Quoi qu’il en soit, on voit bien aujourd’hui la collusion qui menace de s’instaurer entre une vision scientiste et linéaire de la pédopsychiatrie, et la tentation politique de confondre prévention et prédiction.
Repérer les sujets en souffrance et à risque de marginalisation est une chose, enfermer les enfants dans une suspicion prédictive étroite et stigmatisante en est une autre.
Il y a une démagogie évidente à vouloir faire croire à la population qu’on peut pourvoir à sa sécurité par une supposée capacité de prédire, et il y a une erreur scientifique à vouloir rabattre le modèle pédo-psychiatrique sur un modèle biologique ou génétique exclusif.
Si la démagogie politique fait alliance avec l’erreur scientifique, c’est inéluctablement la pédopsychiatrie qui en fera les frais, par l’évacuation pure et simple de la dimension psychopathologique, pourtant seule à même d’ouvrir un espace de liberté dans notre vision du développement de l’individu.
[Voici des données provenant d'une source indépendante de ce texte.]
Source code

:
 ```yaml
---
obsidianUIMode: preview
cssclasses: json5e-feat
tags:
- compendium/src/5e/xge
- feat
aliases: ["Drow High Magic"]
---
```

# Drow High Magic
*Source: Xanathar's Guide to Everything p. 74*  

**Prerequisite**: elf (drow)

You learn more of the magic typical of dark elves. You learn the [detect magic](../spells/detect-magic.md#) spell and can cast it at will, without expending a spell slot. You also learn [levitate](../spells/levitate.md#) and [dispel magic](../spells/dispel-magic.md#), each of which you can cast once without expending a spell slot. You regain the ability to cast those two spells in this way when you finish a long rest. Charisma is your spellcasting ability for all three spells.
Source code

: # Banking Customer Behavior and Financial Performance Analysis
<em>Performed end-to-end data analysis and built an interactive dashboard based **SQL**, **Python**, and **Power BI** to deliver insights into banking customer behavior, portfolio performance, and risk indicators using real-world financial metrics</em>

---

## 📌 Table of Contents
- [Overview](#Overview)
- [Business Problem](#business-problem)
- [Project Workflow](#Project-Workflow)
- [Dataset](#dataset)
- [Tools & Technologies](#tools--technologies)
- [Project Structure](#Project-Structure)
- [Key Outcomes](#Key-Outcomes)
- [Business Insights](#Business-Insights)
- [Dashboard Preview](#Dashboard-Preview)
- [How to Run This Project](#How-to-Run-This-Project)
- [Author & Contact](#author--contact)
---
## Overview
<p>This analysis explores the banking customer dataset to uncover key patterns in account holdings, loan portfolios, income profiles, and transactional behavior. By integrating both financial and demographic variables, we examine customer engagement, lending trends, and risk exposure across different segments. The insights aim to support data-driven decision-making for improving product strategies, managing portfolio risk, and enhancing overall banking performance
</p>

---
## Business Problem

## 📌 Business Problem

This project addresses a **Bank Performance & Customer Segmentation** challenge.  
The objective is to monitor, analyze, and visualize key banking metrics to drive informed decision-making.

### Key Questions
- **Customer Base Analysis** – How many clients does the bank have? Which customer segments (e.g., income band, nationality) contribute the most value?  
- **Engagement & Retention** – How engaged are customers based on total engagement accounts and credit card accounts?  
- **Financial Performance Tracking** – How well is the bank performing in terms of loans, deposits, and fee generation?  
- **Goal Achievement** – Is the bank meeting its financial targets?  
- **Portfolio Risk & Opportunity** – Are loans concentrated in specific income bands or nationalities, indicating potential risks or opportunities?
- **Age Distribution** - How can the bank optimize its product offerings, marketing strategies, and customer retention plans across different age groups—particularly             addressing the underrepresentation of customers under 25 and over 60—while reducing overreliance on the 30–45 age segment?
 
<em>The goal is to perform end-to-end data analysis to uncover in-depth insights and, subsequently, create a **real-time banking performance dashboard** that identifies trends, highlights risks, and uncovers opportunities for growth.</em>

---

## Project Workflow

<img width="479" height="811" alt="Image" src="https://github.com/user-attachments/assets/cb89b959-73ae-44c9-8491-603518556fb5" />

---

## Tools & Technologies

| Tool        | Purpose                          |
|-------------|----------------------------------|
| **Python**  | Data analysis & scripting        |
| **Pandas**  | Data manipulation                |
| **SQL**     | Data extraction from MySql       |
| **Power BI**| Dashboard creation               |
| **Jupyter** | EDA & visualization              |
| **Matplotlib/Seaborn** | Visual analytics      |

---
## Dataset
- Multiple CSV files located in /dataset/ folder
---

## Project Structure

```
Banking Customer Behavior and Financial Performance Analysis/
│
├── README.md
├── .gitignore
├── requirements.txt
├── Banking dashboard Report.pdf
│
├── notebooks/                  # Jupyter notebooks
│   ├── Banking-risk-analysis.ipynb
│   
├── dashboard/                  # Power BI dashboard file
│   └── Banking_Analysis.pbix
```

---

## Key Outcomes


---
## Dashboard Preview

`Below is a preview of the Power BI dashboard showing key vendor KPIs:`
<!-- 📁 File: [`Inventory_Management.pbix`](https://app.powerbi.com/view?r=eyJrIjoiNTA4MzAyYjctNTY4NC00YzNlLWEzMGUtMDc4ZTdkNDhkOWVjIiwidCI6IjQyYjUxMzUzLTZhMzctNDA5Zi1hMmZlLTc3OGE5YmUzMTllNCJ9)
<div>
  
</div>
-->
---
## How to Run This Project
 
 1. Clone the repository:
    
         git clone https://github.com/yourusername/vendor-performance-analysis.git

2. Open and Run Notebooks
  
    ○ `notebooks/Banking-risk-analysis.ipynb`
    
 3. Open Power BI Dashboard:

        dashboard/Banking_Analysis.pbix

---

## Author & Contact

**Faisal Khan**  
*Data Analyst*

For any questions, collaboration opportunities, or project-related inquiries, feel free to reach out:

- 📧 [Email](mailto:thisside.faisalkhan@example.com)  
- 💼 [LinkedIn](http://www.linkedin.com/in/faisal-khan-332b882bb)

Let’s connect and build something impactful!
Heureusement, le pire n’est pas toujours sûr, car les faits sont têtus, et les faits cliniques en particulier.
Alors ne faisons pas de prédiction : l’expertise INSERM et le rapport Benisti n’auront pas nécessairement raison des principes qui forment le vif de notre pratique !
Notes de bas de page
1 Pétition dite « Pas de zéro de conduite pour les enfants de trois ans » qui a recueilli plus de 180.000 signatures, représentant des milliers de professionnels de la psychologie, de la pédiatrie, de la petite enfance, de la santé, de l’éducation, du secteur social,… mais aussi des milliers de parents, de citoyens de tous milieux et de toutes professions.
Bibliographie
Ehrenberg A., “Malaise dans l’évaluation de la santé mentale”, Revue Esprit, mai 2006.
Collectif (sous la direction de A. Jacquart), Pas de zéro de conduite pour les enfants de 3 ans !, Ed. Erès, juin 2006.